El derecho natural clásico y el derecho natural moderno

Moris Polanco

El hecho de que se pongan a la par, como constituyendo una misma escuela de pensamiento, a autores como Cicerón, santo Tomás de Aquino, Hugo Grocio y Samuel Pufendorf no debe hacer pensar que en la doctrina del derecho natural ha existido una continuidad que casi sería repetición de los mismos conceptos. La principal fractura en esta doctrina se produce a principios del siglo XVII, con filósofos como Grocio, Hobbes y Spinoza. Si para los antiguos la ley natural era la participación en un orden superior (ley eterna, que sería el mismo Dios), para los modernos su fuente es la naturaleza humana, etsi Deus non daretur, como si Dios no existiera. En parte se comprende que esto fuera así, dado el contexto de la época: las guerras de religión asolaban Europa y se volvía imperativo contar con una filosofía que fuera aceptable por todos. Obsérvese que los primeros autores modernos del derecho natural, y muchos de los que les siguieron, son protestantes. ¿Qué era lo que hacía que la doctrina del derecho natural elaborada por los primeros autores modernos, protestantes, fuera distinta de la anterior? Varias cosas. Veámoslas por partes.
1) El voluntarismo. Desde Duns Escoto y Guillermo de Ockham (ss. XIII y XIV), la ley natural se concibió como una manifestación de la Voluntad divina, y no de su razón. Esto quiere decir que si Dios hubiese ordenado mentir, en lugar de decir siempre la verdad, mentir sería bueno. En santo Tomás de Aquino, esto no tendría sentido. Siendo él —como muchos de sus contemporáneos— un filósofo y teólogo realista, consideraba que la ley natural era expresión del Entendimiento divino, de manera que, una vez creado el universo y sus criaturas, incluso Él, por decirlo así, respeta sus leyes. Obviamente, este voluntarismo tiene un efecto en la doctrina del derecho natural: ya no se trata de desentrañar las exigencias de nuestra naturaleza, sino de respetar la voluntad divina, insondable para nosotros. En cierta forma, la recta razón ya no sirve para nada, o es un simple medio para crear la ley por la que debemos regirnos.

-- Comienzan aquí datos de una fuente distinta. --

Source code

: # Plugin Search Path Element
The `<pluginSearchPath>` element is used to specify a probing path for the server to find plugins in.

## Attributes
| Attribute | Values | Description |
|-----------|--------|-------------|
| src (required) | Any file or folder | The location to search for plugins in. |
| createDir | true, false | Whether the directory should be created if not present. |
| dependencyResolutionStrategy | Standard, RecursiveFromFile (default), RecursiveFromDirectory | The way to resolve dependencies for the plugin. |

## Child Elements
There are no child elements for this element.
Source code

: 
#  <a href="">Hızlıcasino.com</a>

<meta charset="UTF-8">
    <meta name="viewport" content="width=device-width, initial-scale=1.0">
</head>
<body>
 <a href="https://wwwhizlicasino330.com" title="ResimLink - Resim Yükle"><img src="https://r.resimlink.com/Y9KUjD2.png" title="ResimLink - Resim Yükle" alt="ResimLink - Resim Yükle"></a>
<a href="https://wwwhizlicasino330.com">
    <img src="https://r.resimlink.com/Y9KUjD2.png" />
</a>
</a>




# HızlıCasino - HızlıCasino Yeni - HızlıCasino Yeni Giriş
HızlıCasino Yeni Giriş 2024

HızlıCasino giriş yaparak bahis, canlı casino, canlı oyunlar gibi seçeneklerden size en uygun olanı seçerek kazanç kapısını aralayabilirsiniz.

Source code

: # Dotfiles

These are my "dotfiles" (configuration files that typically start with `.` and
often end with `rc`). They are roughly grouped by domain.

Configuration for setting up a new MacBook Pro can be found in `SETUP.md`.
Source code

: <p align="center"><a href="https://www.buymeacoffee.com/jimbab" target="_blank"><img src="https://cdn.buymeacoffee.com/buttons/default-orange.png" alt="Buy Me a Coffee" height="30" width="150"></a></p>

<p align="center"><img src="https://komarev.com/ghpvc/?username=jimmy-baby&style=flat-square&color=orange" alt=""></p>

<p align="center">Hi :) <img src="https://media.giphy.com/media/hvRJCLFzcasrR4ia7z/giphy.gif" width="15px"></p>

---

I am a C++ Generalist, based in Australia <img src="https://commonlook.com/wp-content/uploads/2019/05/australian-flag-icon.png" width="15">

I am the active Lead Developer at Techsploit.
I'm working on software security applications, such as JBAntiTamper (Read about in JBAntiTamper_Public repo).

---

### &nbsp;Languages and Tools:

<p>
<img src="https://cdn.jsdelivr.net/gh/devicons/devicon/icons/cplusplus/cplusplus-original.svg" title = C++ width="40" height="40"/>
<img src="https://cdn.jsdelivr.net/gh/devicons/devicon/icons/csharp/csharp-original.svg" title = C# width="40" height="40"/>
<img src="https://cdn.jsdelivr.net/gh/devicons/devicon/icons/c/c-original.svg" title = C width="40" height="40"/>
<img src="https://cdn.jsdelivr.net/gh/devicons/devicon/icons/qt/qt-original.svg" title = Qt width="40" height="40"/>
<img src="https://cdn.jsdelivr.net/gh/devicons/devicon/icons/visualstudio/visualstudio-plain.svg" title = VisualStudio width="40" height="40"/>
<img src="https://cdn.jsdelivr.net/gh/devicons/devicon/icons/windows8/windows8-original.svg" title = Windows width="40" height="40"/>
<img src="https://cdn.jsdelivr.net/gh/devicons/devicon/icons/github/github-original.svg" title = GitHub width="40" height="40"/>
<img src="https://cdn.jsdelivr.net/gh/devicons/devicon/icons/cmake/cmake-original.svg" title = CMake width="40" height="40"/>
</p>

2) Su concepción de «lo natural» o el «estado de naturaleza». Para los clásicos, era un hecho casi evidente que el estado natural del hombre era el de la sociedad; el hombre es un animal político o social (Aristóteles), y no tiene sentido considerarlo como si fuera un individuo aislado que luego decidió unirse a otros hombres para conformar la sociedad. Los modernos, en cambio, influidos por el nominalismo ockhamiano que no le concedía valor a los conceptos generales como «especie» o «sociedad», veían al hombre como un animal aislado, que formó sociedades por pura necesidad de sobrevivencia.
Quien más insiste en esta concepción es Thomas Hobbes, seguido por Spinoza. Para el filósofo inglés, el estado natural del hombre es el de miseria, y de guerra de todos contra todos. El hombre no es sociable por naturaleza; es solamente un individuo que lucha por su supervivencia. Da igual que el pacto social del que hablan estos autores (desde Hobbes hasta Rousseau) sea real o ficticio; el hecho es que en el «estado de naturaleza» el hombre es como un animal, y las única leyes que debe respetar son aquellas que le mandan preservar su vida y buscar la paz, en cuanto esta es un medio para lo primero.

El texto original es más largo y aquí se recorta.